Protestants often reject praying to the saints—a practice unique to Catholic and Orthodox Christians. They insist that the dead can’t hear us. They claim that invoking saints is a form of idolatry, a carry-over from Roman paganism, or they argue that devotion to the saints distracts from a “pure” focus on Christ alone. These Christian-sounding rejections, however, have nothing to do with authentic Christianity. We see that not just theologically, but historically.

In the catacombs of Rome, early Christians inscribed prayers directly on the walls. Many were invocations of saints, like “Saints Peter and Paul, pray for us.” Despite being in Rome, this was not something that new Christians who were once Roman pagans carried into the Christian faith from their pagan culture—something Protestants often allege.

We know that because similar inscriptions are found outside of Rome, in places like Antioch and Edessa in Syria, Carthage in North Africa, Ephesus and Thessalonica in Asia Minor and Greece, and Alexandria in Egypt—showing that early Christians across the Mediterranean invoked martyrs and saints long before the medieval period.

More evidence that this was a universal (“Catholic”) Christian practice is that the inscriptions aren’t only in Latin—the language of Rome. Others are written in Greek, and even Syriac. It was a practice that transcended region and culture.

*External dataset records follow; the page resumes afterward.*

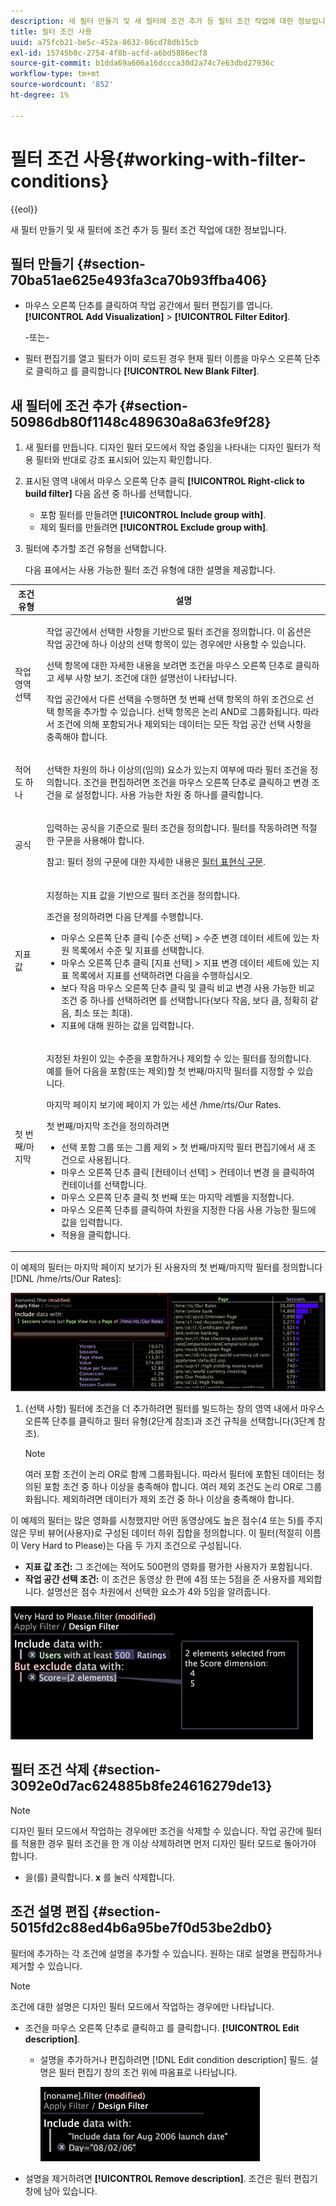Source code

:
 ```yaml
---
description: 새 필터 만들기 및 새 필터에 조건 추가 등 필터 조건 작업에 대한 정보입니다.
title: 필터 조건 사용
uuid: a75fcb21-be5c-452a-8632-86cd78db15cb
exl-id: 15745b0c-2754-4f8b-acfd-a6bd5886ecf8
source-git-commit: b1dda69a606a16dccca30d2a74c7e63dbd27936c
workflow-type: tm+mt
source-wordcount: '852'
ht-degree: 1%

---
```


# 필터 조건 사용{#working-with-filter-conditions}

{{eol}}

새 필터 만들기 및 새 필터에 조건 추가 등 필터 조건 작업에 대한 정보입니다.

## 필터 만들기 {#section-70ba51ae625e493fa3ca70b93ffba406}

* 마우스 오른쪽 단추를 클릭하여 작업 공간에서 필터 편집기를 엽니다. **[!UICONTROL Add Visualization]** > **[!UICONTROL Filter Editor]**.

   -또는-

* 필터 편집기를 열고 필터가 이미 로드된 경우 현재 필터 이름을 마우스 오른쪽 단추로 클릭하고 를 클릭합니다 **[!UICONTROL New Blank Filter]**.

## 새 필터에 조건 추가 {#section-50986db80f1148c489630a8a63fe9f28}

1. 새 필터를 만듭니다. 디자인 필터 모드에서 작업 중임을 나타내는 디자인 필터가 적용 필터와 반대로 강조 표시되어 있는지 확인합니다.
1. 표시된 영역 내에서 마우스 오른쪽 단추 클릭 **[!UICONTROL Right-click to build filter]** 다음 옵션 중 하나를 선택합니다.

   * 포함 필터를 만들려면 **[!UICONTROL Include group with]**.
   * 제외 필터를 만들려면 **[!UICONTROL Exclude group with]**.

1. 필터에 추가할 조건 유형을 선택합니다.

   다음 표에서는 사용 가능한 필터 조건 유형에 대한 설명을 제공합니다.

<table id="table_3B35B57FF32349F09E91E8256FF1672A"> 
 <thead> 
  <tr> 
   <th colname="col1" class="entry"> 조건 유형 </th> 
   <th colname="col2" class="entry"> 설명 </th> 
  </tr>
 </thead>
 <tbody> 
  <tr> 
   <td colname="col1"> <p>작업 영역 선택 </p> </td> 
   <td colname="col2"> <p>작업 공간에서 선택한 사항을 기반으로 필터 조건을 정의합니다. 이 옵션은 작업 공간에 하나 이상의 선택 항목이 있는 경우에만 사용할 수 있습니다. </p> <p>선택 항목에 대한 자세한 내용을 보려면 조건을 마우스 오른쪽 단추로 클릭하고 <span class="uicontrol"> 세부 사항 보기</span>. 조건에 대한 설명선이 나타납니다. </p> <p>작업 공간에서 다른 선택을 수행하면 첫 번째 선택 항목의 하위 조건으로 선택 항목을 추가할 수 있습니다. 선택 항목은 논리 AND로 그룹화됩니다. 따라서 조건에 의해 포함되거나 제외되는 데이터는 모든 작업 공간 선택 사항을 충족해야 합니다. </p> </td> 
  </tr> 
  <tr> 
   <td colname="col1"> <p>적어도 하나 </p> </td> 
   <td colname="col2">선택한 차원의 하나 이상의(임의) 요소가 있는지 여부에 따라 필터 조건을 정의합니다. 조건을 편집하려면 조건을 마우스 오른쪽 단추로 클릭하고 <span class="uicontrol"> 변경</span> 조건을 로 설정합니다. 사용 가능한 차원 중 하나를 클릭합니다. </td> 
  </tr> 
  <tr> 
   <td colname="col1"> <p>공식 </p> </td> 
   <td colname="col2"> <p>입력하는 공식을 기준으로 필터 조건을 정의합니다. 필터를 작동하려면 적절한 구문을 사용해야 합니다. </p> <p> <p>참고: 필터 정의 구문에 대한 자세한 내용은 <a href="../../../../home/c-get-started/c-qry-lang-syntx/c-syntx-fltr-exp.md#concept-72f2563f809747a2a3cff7ec72462a15"> 필터 표현식 구문</a>. </p> </p> </td> 
  </tr> 
  <tr> 
   <td colname="col1"> <p>지표 값 </p> </td> 
   <td colname="col2"> <p>지정하는 지표 값을 기반으로 필터 조건을 정의합니다. </p> <p>조건을 정의하려면 다음 단계를 수행합니다. 
     <ul id="ul_B69D31258A36460E94535709239CD165"> 
      <li id="li_51317A681E654DD7A9D997DF9F2F22BA">마우스 오른쪽 단추 클릭 <span class="uicontrol"> [수준 선택]</span> &gt; <span class="uicontrol"> 수준 변경</span> 데이터 세트에 있는 차원 목록에서 수준 및 지표를 선택합니다. </li> 
      <li id="li_975E56C335824FDCB988344952DE2E9F">마우스 오른쪽 단추 클릭 <span class="uicontrol"> [지표 선택]</span> &gt; <span class="uicontrol"> 지표 변경</span> 데이터 세트에 있는 지표 목록에서 지표를 선택하려면 다음을 수행하십시오. </li> 
      <li id="li_D00B3AF3D8DE472C9D0E9EABBBCAAF61">보다 작음 마우스 오른쪽 단추 클릭 및 클릭 <span class="uicontrol"> 비교 변경</span> 사용 가능한 비교 조건 중 하나를 선택하려면 를 선택합니다(보다 작음, 보다 큼, 정확히 같음, 최소 또는 최대). </li> 
      <li id="li_3334CE0A0950448590E5442AB243F46B">지표에 대해 원하는 값을 입력합니다. </li> 
     </ul> </p> </td> 
  </tr> 
  <tr> 
   <td colname="col1"> <p>첫 번째/마지막 </p> </td> 
   <td colname="col2"> <p>지정된 차원이 있는 수준을 포함하거나 제외할 수 있는 필터를 정의합니다. 예를 들어 다음을 포함(또는 제외)할 첫 번째/마지막 필터를 지정할 수 있습니다. </p> <p>마지막 페이지 보기에 페이지 가 있는 세션 <span class="filepath"> /hme/rts/Our Rates</span>. </p> <p>첫 번째/마지막 조건을 정의하려면 
     <ul id="ul_5AD916DA093844B8AC70127B1EB9BFC8"> 
      <li id="li_AB9FF22ADC8843A79856FED60B9478FA">선택 <span class="uicontrol"> 포함 그룹</span> 또는 <span class="uicontrol"> 그룹 제외</span> &gt; <span class="uicontrol"> 첫 번째/마지막</span> 필터 편집기에서 새 조건으로 사용됩니다. </li> 
      <li id="li_92F536FCC2A74DDE97F66C6C45ACC3DC">마우스 오른쪽 단추 클릭 <span class="uicontrol"> [컨테이너 선택]</span> &gt; <span class="uicontrol"> 컨테이너 변경</span> 을 클릭하여 컨테이너를 선택합니다. </li> 
      <li id="li_1E5DBE04ABC74D84B7C0EF6886CDB5DC">마우스 오른쪽 단추 클릭 <span class="uicontrol"> 첫 번째</span> 또는 <span class="uicontrol"> 마지막</span> 레벨을 지정합니다. </li> 
      <li id="li_8B73EBF5D06E4513B5F0376EB2805D1C">마우스 오른쪽 단추를 클릭하여 차원을 지정한 다음 사용 가능한 필드에 값을 입력합니다. </li> 
      <li id="li_A9E02EF6C6004DDF9B00EB853B6E54EE"><span class="uicontrol">적용</span>을 클릭합니다. </li> 
     </ul> </p> </td> 
  </tr> 
 </tbody> 
</table>

이 예제의 필터는 마지막 페이지 보기가 된 사용자의 첫 번째/마지막 필터를 정의합니다 [!DNL /hme/rts/Our Rates]:

![](assets/client-fil2.png)

1. (선택 사항) 필터에 조건을 더 추가하려면 필터를 빌드하는 창의 영역 내에서 마우스 오른쪽 단추를 클릭하고 필터 유형(2단계 참조)과 조건 규칙을 선택합니다(3단계 참조).

   >[!NOTE]
   >
   >여러 포함 조건이 논리 OR로 함께 그룹화됩니다. 따라서 필터에 포함된 데이터는 정의된 포함 조건 중 하나 이상을 충족해야 합니다. 여러 제외 조건도 논리 OR로 그룹화됩니다. 제외하려면 데이터가 제외 조건 중 하나 이상을 충족해야 합니다.

이 예제의 필터는 많은 영화를 시청했지만 어떤 동영상에도 높은 점수(4 또는 5)를 주지 않은 무비 뷰어(사용자)로 구성된 데이터 하위 집합을 정의합니다. 이 필터(적절히 이름이 Very Hard to Please)는 다음 두 가지 조건으로 구성됩니다.

* **지표 값 조건:** 그 조건에는 적어도 500편의 영화를 평가한 사용자가 포함됩니다.
* **작업 공간 선택 조건:** 이 조건은 동영상 한 편에 4점 또는 5점을 준 사용자를 제외합니다. 설명선은 점수 차원에서 선택한 요소가 4와 5임을 알려줍니다.

![](assets/vis_FilterEditor_ExampleMovies.png)

## 필터 조건 삭제 {#section-3092e0d7ac624885b8fe24616279de13}

>[!NOTE]
>
>디자인 필터 모드에서 작업하는 경우에만 조건을 삭제할 수 있습니다. 작업 공간에 필터를 적용한 경우 필터 조건을 한 개 이상 삭제하려면 먼저 디자인 필터 모드로 돌아가야 합니다.

* 을(를) 클릭합니다. **x** 를 눌러 삭제합니다.

## 조건 설명 편집 {#section-5015fd2c88ed4b6a95be7f0d53be2db0}

필터에 추가하는 각 조건에 설명을 추가할 수 있습니다. 원하는 대로 설명을 편집하거나 제거할 수 있습니다.

>[!NOTE]
>
>조건에 대한 설명은 디자인 필터 모드에서 작업하는 경우에만 나타납니다.

* 조건을 마우스 오른쪽 단추로 클릭하고 를 클릭합니다. **[!UICONTROL Edit description]**.

   * 설명을 추가하거나 편집하려면 [!DNL Edit condition description] 필드. 설명은 필터 편집기 창의 조건 위에 따옴표로 나타납니다.

      ![](assets/vis_FilterEditor_ConditionDescription.png)

* 설명을 제거하려면 **[!UICONTROL Remove description]**. 조건은 필터 편집기 창에 남아 있습니다.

Peter and Paul were not the only ones honored—martyrs like Saint Cecilia, Saint Agnes, and Saint Lawrence are commemorated as well, their names calling for intercession and protection. These inscriptions, scattered across tombs and sacred spaces, show that invoking the saints wasn’t a late-medieval invention, but a well-established practice in the earliest periods of Christian history.

Protestants usually judge Catholicism, but authentic Christianity has to start with Jesus Christ and the Apostles. We can know what is part of authentic Christianity by looking at what the early Christians practiced, because that is what they were given by the Apostles and the teaching of the Apostles handed down to their successors. Devotion to the saints is one of those practices, and apart from a theological argument, the evidence from secular history is not only clear, it's bulletproof.